Blockchains are a brilliant application of cryptography to the concept of a distributed, immutable log. But here’s the thing: there is a 99% chance that blockchains are totally inappropriate for whatever problem you’re thinking about solving, especially when the disadvantages are so numerous.
When should you use a blockchain? Almost never.
Karl Wüst and Arthur Gervais neatly summed up the point of a blockchain more elegantly than I ever could in Do you need a blockchain?:
[Blockchains allow] mutually mistrusting entities to exchange financial value and interact without relying on a trusted third party.
If you’re considering building a blockchain-based app or investing in a blockchain-based startup, first ask yourself, does the problem being solved require interactions or exchanges of financial value between mutually mistrusting entities? “Mistrusting” is meant both in the sense that you’re unable to establish another entity’s identity and also that you don’t trust that entity with your data. If not, then guess what: you don’t need a blockchain!

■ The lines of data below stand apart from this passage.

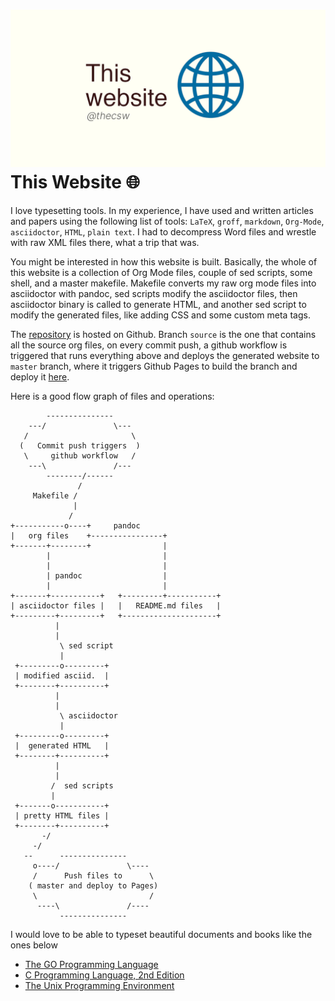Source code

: ![preview](./preview.png)
This Website 🌐
==============

I love typesetting tools. In my experience, I have used and written
articles and papers using the following list of tools: `LaTeX`, `groff`,
`markdown`, `Org-Mode`, `asciidoctor`, `HTML`, `plain text`. I had to
decompress Word files and wrestle with raw XML files there, what a trip
that was.

You might be interested in how this website is built. Basically, the
whole of this website is a collection of Org Mode files, couple of sed
scripts, some shell, and a master makefile. Makefile converts my raw org
mode files into asciidoctor with pandoc, sed scripts modify the
asciidoctor files, then asciidoctor binary is called to generate HTML,
and another sed script to modify the generated files, like adding CSS
and some custom meta tags.

The [repository](https://github.com/thecsw/thecsw.github.io) is hosted
on Github. Branch `source` is the one that contains all the source org
files, on every commit push, a github workflow is triggered that runs
everything above and deploys the generated website to `master` branch,
where it triggers Github Pages to build the branch and deploy it
[here](https://sandyuraz.com).

Here is a good flow graph of files and operations:


            ---------------
        ---/               \---
       /                       \
      (   Commit push triggers  )
       \     github workflow   /
        ---\               /---
            --------/------
                   /
         Makefile /
                  |
                 /
    +-----------o----+     pandoc
    |   org files    +----------------+
    +-------+--------+                |
            |                         |
            |                         |
            | pandoc                  |
            |                         |
    +-------+-----------+   +---------+-----------+
    | asciidoctor files |   |   README.md files   |
    +---------+---------+   +---------------------+
              |
              |
               \ sed script
               |
     +---------o---------+
     | modified asciid.  |
     +--------+----------+
              |
              |
               \ asciidoctor
               |
     +---------o---------+
     |  generated HTML   |
     +--------+----------+
              |
              |
             /  sed scripts
             |
     +-------o-----------+
     | pretty HTML files |
     +--------+----------+
           -/
         -/
       --      ---------------
         o----/               \----
         /      Push files to      \
        ( master and deploy to Pages)
         \                         /
          ----\               /----
               ---------------

I would love to be able to typeset beautiful documents and books like
the ones below

-   [The GO Programming Language](https://www.gopl.io/)
-   [C Programming Language, 2nd
    Edition](https://en.wikipedia.org/wiki/The_C_Programming_Language)
-   [The Unix Programming
    Environment](https://en.wikipedia.org/wiki/The_Unix_Programming_Environment)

Look at the following flow chart from the same article, summarizing the process that you should follow for deciding whether blockchains are appropriate for your solution:
- “State” here means data
- “Writer” effectively means a user
- “TTP” means “trusted third party” (e.g., an individual, corporation, government) who can be trusted with your data
- Example: when you use Facebook, the state includes your feed and posts, the writer is you and the TTP is Facebook
The vast majority of apps end at step two or three of the flowchart. Meaning that you don’t need a blockchain.

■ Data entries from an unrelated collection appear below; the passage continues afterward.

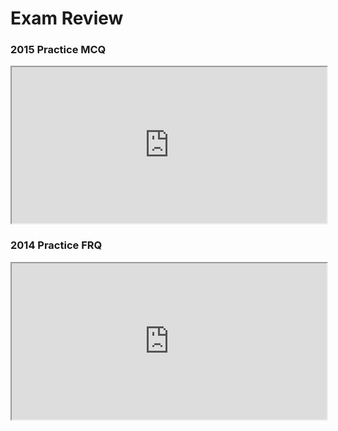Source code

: # Exam Review

### 2015 Practice MCQ

<iframe width=100% height=250 src="https://docs.google.com/document/d/e/2PACX-1vSOfiKsm0e_L_AmWQOn7XORSqsz8awBPHrQhzZ6TAzZH5LKnvs5zfW8_UM6oU6Lf0lVxnU831B7DXMz/pub?embedded=true"></iframe>

### 2014 Practice FRQ

<iframe width=100% height=250 src="https://docs.google.com/document/d/e/2PACX-1vRPjjWRozT3cxBJUKlpkMc8PJpSdKy72A9ru9DRcmdvHVZKs4KRyYAC1QqdDIk8PqerNVLnIzGrXXP7/pub?embedded=true"></iframe>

Blockchain hype vs. cryptocurrency promise
So then why are there so many blockchain startups appearing? Two words: hype and monetization. The hype around blockchains makes fundraising easier if you’ve got one.
The monetization part is more interesting. By basing your company off of a blockchain, you’re effectively creating a self-contained monetary system, the scarce tokens of which can be exchanged for real money. ICO’s are one way of exploiting this exchangeability, but I sense that we’ve only scratched the surface. The real sea change will be when we stop thinking of apps as products or services that we sell, but rather as interlinked, miniature economies that we profitably participate in — and probably skim off of.
The potential for “apps as economies” is one of the reasons why I’m long on cryptocurrencies, but we’re not there yet. You can’t buy your milk and bread with ether yet. Until that day, blockchains merely offer an inferior technical solution that incurs greater operational complexity, far slower transaction speeds, and a radically new (and relatively untested) security model than traditional distributed web apps.*
- with the exception of a few applications that meet the criteria of the flowchart above (e.g., Bitcoin, Ethereum, Stellar).